● **Directions**
Your response should reproduce every line of the entries that contains the word "more".

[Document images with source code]
# # # #
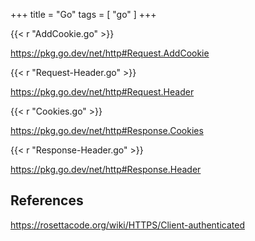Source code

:+++
title = "Go"
tags = [ "go" ]
+++

{{< r "AddCookie.go" >}}

<https://pkg.go.dev/net/http#Request.AddCookie>

{{< r "Request-Header.go" >}}

<https://pkg.go.dev/net/http#Request.Header>

{{< r "Cookies.go" >}}

<https://pkg.go.dev/net/http#Response.Cookies>

{{< r "Response-Header.go" >}}

<https://pkg.go.dev/net/http#Response.Header>

## References

<https://rosettacode.org/wiki/HTTPS/Client-authenticated>
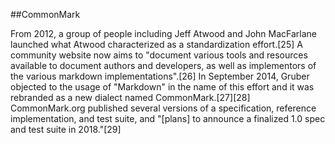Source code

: ##CommonMark

From 2012, a group of people including Jeff Atwood and John MacFarlane launched what Atwood characterized as a standardization effort.[25] A community website now aims to "document various tools and resources available to document authors and developers, as well as implementors of the various markdown implementations".[26] In September 2014, Gruber objected to the usage of "Markdown" in the name of this effort and it was rebranded as a new dialect named CommonMark.[27][28] CommonMark.org published several versions of a specification, reference implementation, and test suite, and "[plans] to announce a finalized 1.0 spec and test suite in 2018."[29]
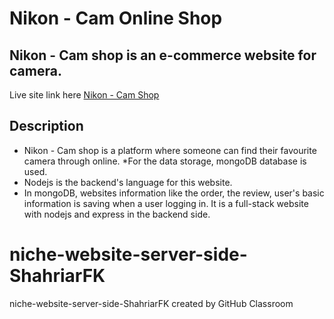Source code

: # Nikon - Cam Online Shop
## Nikon - Cam shop is an e-commerce website for camera.

Live site link here [Nikon - Cam Shop](https://nikon-cam.web.app/)

## Description
* Nikon - Cam shop is a platform where someone can find their favourite camera through online.
*For the data storage, mongoDB database is used.
* Nodejs is the backend's language for this website.
* In mongoDB, websites information like the order, the review, user's basic information is saving when a user logging in.
It is a full-stack website with nodejs and express in the backend side.





# niche-website-server-side-ShahriarFK
niche-website-server-side-ShahriarFK created by GitHub Classroom
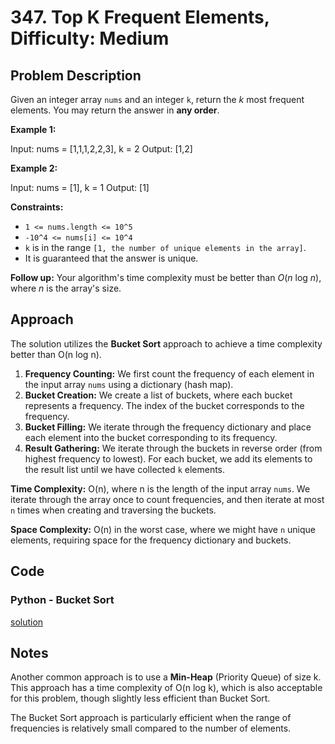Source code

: # 347. Top K Frequent Elements, Difficulty: Medium

## Problem Description

Given an integer array `nums` and an integer `k`, return the *k* most frequent elements. You may return the answer in **any order**.

**Example 1:**

Input: nums = [1,1,1,2,2,3], k = 2
Output: [1,2]

**Example 2:**

Input: nums = [1], k = 1
Output: [1]

**Constraints:**

- `1 <= nums.length <= 10^5`
- `-10^4 <= nums[i] <= 10^4`
- `k` is in the range `[1, the number of unique elements in the array]`.
- It is guaranteed that the answer is unique.

**Follow up:** Your algorithm's time complexity must be better than *O*(*n* log *n*), where *n* is the array's size.

## Approach

The solution utilizes the **Bucket Sort** approach to achieve a time complexity better than O(n log n).

1. **Frequency Counting:** We first count the frequency of each element in the input array `nums` using a dictionary (hash map).
2. **Bucket Creation:** We create a list of buckets, where each bucket represents a frequency. The index of the bucket corresponds to the frequency.
3. **Bucket Filling:** We iterate through the frequency dictionary and place each element into the bucket corresponding to its frequency.
4. **Result Gathering:** We iterate through the buckets in reverse order (from highest frequency to lowest). For each bucket, we add its elements to the result list until we have collected `k` elements.

**Time Complexity:** O(n), where n is the length of the input array `nums`. We iterate through the array once to count frequencies, and then iterate at most `n` times when creating and traversing the buckets.

**Space Complexity:** O(n) in the worst case, where we might have `n` unique elements, requiring space for the frequency dictionary and buckets.

## Code

### Python - Bucket Sort

[solution](./solution.py)

## Notes

Another common approach is to use a **Min-Heap** (Priority Queue) of size k. This approach has a time complexity of O(n log k), which is also acceptable for this problem, though slightly less efficient than Bucket Sort.

The Bucket Sort approach is particularly efficient when the range of frequencies is relatively small compared to the number of elements.
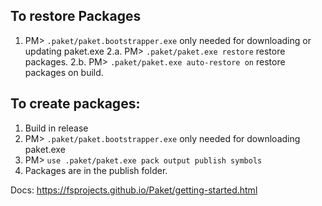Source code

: ## To restore Packages
1. PM> `.paket/paket.bootstrapper.exe` only needed for downloading or updating paket.exe
2.a. PM> `.paket/paket.exe restore` restore packages.
2.b. PM> `.paket/paket.exe auto-restore on` restore packages on build.

## To create packages:
1. Build in release
2. PM> `.paket/paket.bootstrapper.exe` only needed for downloading paket.exe
3. PM> `use .paket/paket.exe pack output publish symbols`
4. Packages are in the publish folder.

Docs: https://fsprojects.github.io/Paket/getting-started.html
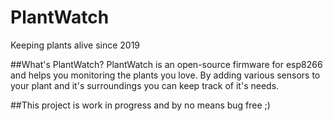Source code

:# PlantWatch
Keeping plants alive since 2019

##What's PlantWatch?
PlantWatch is an open-source firmware for esp8266 and helps you monitoring the plants you love.
By adding various sensors to your plant and it's surroundings you can keep track of it's needs.

##This project is work in progress and by no means bug free ;)
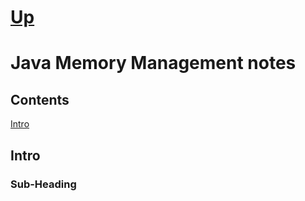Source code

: # [Up](../README.md)

# Java Memory Management notes

## Contents

  [Intro](#intro)

  
## Intro

### Sub-Heading

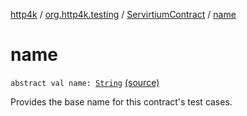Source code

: [http4k](../../index.md) / [org.http4k.testing](../index.md) / [ServirtiumContract](index.md) / [name](./name.md)

# name

`abstract val name: `[`String`](https://kotlinlang.org/api/latest/jvm/stdlib/kotlin/-string/index.html) [(source)](https://github.com/http4k/http4k/blob/master/http4k-incubator/src/main/kotlin/org/http4k/testing/ServirtiumContract.kt#L10)

Provides the base name for this contract's test cases.

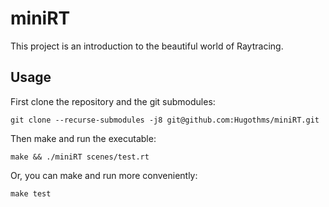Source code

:# miniRT

This project is an introduction to the beautiful world of Raytracing.

## Usage
First clone the repository and the git submodules:

    git clone --recurse-submodules -j8 git@github.com:Hugothms/miniRT.git
    
Then make and run the executable:

    make && ./miniRT scenes/test.rt
    
Or, you can make and run more conveniently:

    make test
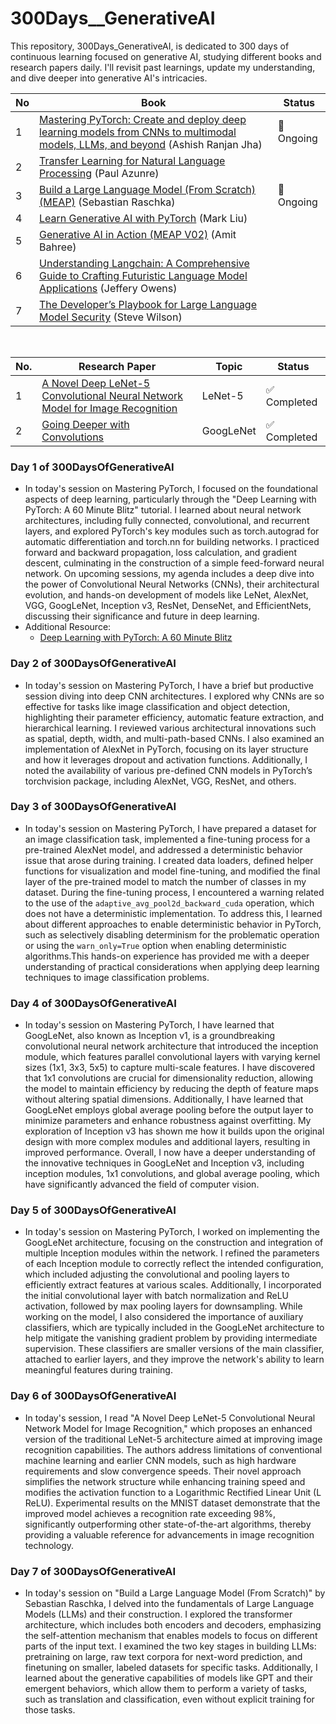 # 300Days__GenerativeAI
This repository, 300Days_GenerativeAI, is dedicated to 300 days of continuous learning focused on generative AI, studying different books and research papers daily. I'll revisit past learnings, update my understanding, and dive deeper into generative AI's intricacies.


| No | Book | Status |
|----|------|--------|
| 1  | [Mastering PyTorch: Create and deploy deep learning models from CNNs to multimodal models, LLMs, and beyond](https://www.amazon.com/Mastering-PyTorch-powerful-learning-architectures-dp-1801074305/dp/1801074305/ref=dp_ob_title_bk) (Ashish Ranjan Jha) | 🔄 Ongoing |
| 2  | [Transfer Learning for Natural Language Processing](https://www.amazon.com/Transfer-Learning-Natural-Language-Processing/dp/1617297267) (Paul Azunre) |  |
| 3  | [Build a Large Language Model (From Scratch) (MEAP)](https://www.amazon.com/Build-Large-Language-Model-Scratch/dp/1633437167/ref=sr_1_1?s=books&sr=1-1) (Sebastian Raschka) | 🔄 Ongoing |
| 4  | [Learn Generative AI with PyTorch](https://www.amazon.com/Learn-Generative-PyTorch-Mark-Liu/dp/1633436462/ref=sr_1_1?s=books&sr=1-1) (Mark Liu) |  |
| 5  | [Generative AI in Action (MEAP V02)](https://www.amazon.com/Generative-AI-Action-MEAP-V02/dp/B08F5FX8M7) (Amit Bahree) |  |
| 6  | [Understanding Langchain: A Comprehensive Guide to Crafting Futuristic Language Model Applications](https://www.amazon.com/Understanding-Langchain-Comprehensive-Futuristic-Applications-ebook/dp/B0CLRPF596/ref=sr_1_1?s=books&sr=1-1) (Jeffery Owens) |  |
| 7  | [The Developer’s Playbook for Large Language Model Security](https://www.amazon.com/Developers-Playbook-Large-Language-Security/dp/109816220X) (Steve Wilson) |  |

<br>

| No. | Research Paper | Topic                        | Status    |
|-----|----------------|------------------------------|-----------|
| 1   | [A Novel Deep LeNet-5 Convolutional Neural Network Model for Image Recognition](http://elib.mi.sanu.ac.rs/files/journals/csis/58/csisn58p1463-1480.pdf) | LeNet-5 | ✅ Completed |
| 2   | [Going Deeper with Convolutions](https://arxiv.org/pdf/1409.4842) | GoogLeNet | ✅ Completed |


### Day 1 of 300DaysOfGenerativeAI
- In today's session on Mastering PyTorch, I focused on the foundational aspects of deep learning, particularly through the "Deep Learning with PyTorch: A 60 Minute Blitz" tutorial. I learned about neural network architectures, including fully connected, convolutional, and recurrent layers, and explored PyTorch's key modules such as torch.autograd for automatic differentiation and torch.nn for building networks. I practiced forward and backward propagation, loss calculation, and gradient descent, culminating in the construction of a simple feed-forward neural network. On upcoming sessions, my agenda includes a deep dive into the power of Convolutional Neural Networks (CNNs), their architectural evolution, and hands-on development of models like LeNet, AlexNet, VGG, GoogLeNet, Inception v3, ResNet, DenseNet, and EfficientNets, discussing their significance and future in deep learning.
- Additional Resource:
  - [Deep Learning with PyTorch: A 60 Minute Blitz](https://pytorch.org/tutorials/beginner/deep_learning_60min_blitz.html)

### Day 2 of 300DaysOfGenerativeAI
- In today's session on Mastering PyTorch, I have a brief but productive session diving into deep CNN architectures. I explored why CNNs are so effective for tasks like image classification and object detection, highlighting their parameter efficiency, automatic feature extraction, and hierarchical learning. I reviewed various architectural innovations such as spatial, depth, width, and multi-path-based CNNs. I also examined an implementation of AlexNet in PyTorch, focusing on its layer structure and how it leverages dropout and activation functions. Additionally, I noted the availability of various pre-defined CNN models in PyTorch’s torchvision package, including AlexNet, VGG, ResNet, and others.

### Day 3 of 300DaysOfGenerativeAI
- In today's session on Mastering PyTorch, I have prepared a dataset for an image classification task, implemented a fine-tuning process for a pre-trained AlexNet model, and addressed a deterministic behavior issue that arose during training. I created data loaders, defined helper functions for visualization and model fine-tuning, and modified the final layer of the pre-trained model to match the number of classes in my dataset. During the fine-tuning process, I encountered a warning related to the use of the `adaptive_avg_pool2d_backward_cuda` operation, which does not have a deterministic implementation. To address this, I learned about different approaches to enable deterministic behavior in PyTorch, such as selectively disabling determinism for the problematic operation or using the `warn_only=True` option when enabling deterministic algorithms.This hands-on experience has provided me with a deeper understanding of practical considerations when applying deep learning techniques to image classification problems.

### Day 4 of 300DaysOfGenerativeAI
- In today's session on Mastering PyTorch, I have learned that GoogLeNet, also known as Inception v1, is a groundbreaking convolutional neural network architecture that introduced the inception module, which features parallel convolutional layers with varying kernel sizes (1x1, 3x3, 5x5) to capture multi-scale features. I have discovered that 1x1 convolutions are crucial for dimensionality reduction, allowing the model to maintain efficiency by reducing the depth of feature maps without altering spatial dimensions. Additionally, I have learned that GoogLeNet employs global average pooling before the output layer to minimize parameters and enhance robustness against overfitting. My exploration of Inception v3 has shown me how it builds upon the original design with more complex modules and additional layers, resulting in improved performance. Overall, I now have a deeper understanding of the innovative techniques in GoogLeNet and Inception v3, including inception modules, 1x1 convolutions, and global average pooling, which have significantly advanced the field of computer vision.

### Day 5 of 300DaysOfGenerativeAI
- In today's session on Mastering PyTorch, I worked on implementing the GoogLeNet architecture, focusing on the construction and integration of multiple Inception modules within the network. I refined the parameters of each Inception module to correctly reflect the intended configuration, which included adjusting the convolutional and pooling layers to efficiently extract features at various scales. Additionally, I incorporated the initial convolutional layer with batch normalization and ReLU activation, followed by max pooling layers for downsampling. While working on the model, I also considered the importance of auxiliary classifiers, which are typically included in the GoogLeNet architecture to help mitigate the vanishing gradient problem by providing intermediate supervision. These classifiers are smaller versions of the main classifier, attached to earlier layers, and they improve the network's ability to learn meaningful features during training.

### Day 6 of 300DaysOfGenerativeAI
- In today's session, I read "A Novel Deep LeNet-5 Convolutional Neural Network Model for Image Recognition," which proposes an enhanced version of the traditional LeNet-5 architecture aimed at improving image recognition capabilities. The authors address limitations of conventional machine learning and earlier CNN models, such as high hardware requirements and slow convergence speeds. Their novel approach simplifies the network structure while enhancing training speed and modifies the activation function to a Logarithmic Rectified Linear Unit (L ReLU). Experimental results on the MNIST dataset demonstrate that the improved model achieves a recognition rate exceeding 98%, significantly outperforming other state-of-the-art algorithms, thereby providing a valuable reference for advancements in image recognition technology.

### Day 7 of 300DaysOfGenerativeAI
- In today's session on "Build a Large Language Model (From Scratch)" by Sebastian Raschka, I delved into the fundamentals of Large Language Models (LLMs) and their construction. I explored the transformer architecture, which includes both encoders and decoders, emphasizing the self-attention mechanism that enables models to focus on different parts of the input text. I examined the two key stages in building LLMs: pretraining on large, raw text corpora for next-word prediction, and finetuning on smaller, labeled datasets for specific tasks. Additionally, I learned about the generative capabilities of models like GPT and their emergent behaviors, which allow them to perform a variety of tasks, such as translation and classification, even without explicit training for those tasks.
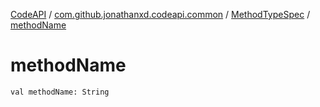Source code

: [CodeAPI](../../index.md) / [com.github.jonathanxd.codeapi.common](../index.md) / [MethodTypeSpec](index.md) / [methodName](.)

# methodName

`val methodName: String`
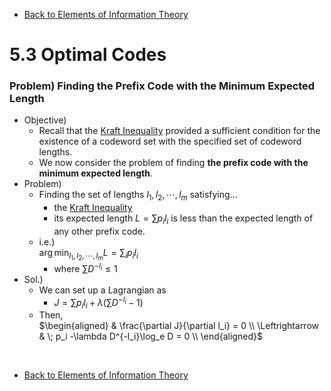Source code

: * [Back to Elements of Information Theory](../../main.md)

# 5.3 Optimal Codes

### Problem) Finding the Prefix Code with the Minimum Expected Length
- Objective)
  - Recall that the [Kraft Inequality](../02/note.md#theorem-521-kraft-inequality) provided a sufficient condition for the existence of a codeword set with the specified set of codeword lengths.
  - We now consider the problem of finding **the prefix code with the minimum expected length**.
- Problem)
  - Finding the set of lengths $`l_1, l_2, \cdots, l_m`$ satisfying...
    - the [Kraft Inequality](../02/note.md#theorem-521-kraft-inequality)
    - its expected length $`L = \sum p_i l_i`$ is less than the expected length of any other prefix code.
  - i.e.)   
    $`\displaystyle \arg\min_{l_1, l_2, \cdots, l_m} L = \sum_i p_i l_i`$
    - where $`\sum D^{-l_i} \le 1`$
- Sol.)
  - We can set up a Lagrangian as
    - $`J = \sum p_i l_i + \lambda \left( \sum D^{-l_i} - 1 \right)`$
  - Then,   
    $`\begin{aligned}
        & \frac{\partial J}{\partial l_i} = 0 \\
        \Leftrightarrow & \; p_i -\lambda D^{-l_i}\log_e D = 0 \\
    \end{aligned}`$














<br>

* [Back to Elements of Information Theory](../../main.md)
# # # #
● **Result for this exercise**
Or, you can make and run more conveniently:
- In today's session on Mastering PyTorch, I have learned that GoogLeNet, also known as Inception v1, is a groundbreaking convolutional neural network architecture that introduced the inception module, which features parallel convolutional layers with varying kernel sizes (1x1, 3x3, 5x5) to capture multi-scale features. I have discovered that 1x1 convolutions are crucial for dimensionality reduction, allowing the model to maintain efficiency by reducing the depth of feature maps without altering spatial dimensions. Additionally, I have learned that GoogLeNet employs global average pooling before the output layer to minimize parameters and enhance robustness against overfitting. My exploration of Inception v3 has shown me how it builds upon the original design with more complex modules and additional layers, resulting in improved performance. Overall, I now have a deeper understanding of the innovative techniques in GoogLeNet and Inception v3, including inception modules, 1x1 convolutions, and global average pooling, which have significantly advanced the field of computer vision.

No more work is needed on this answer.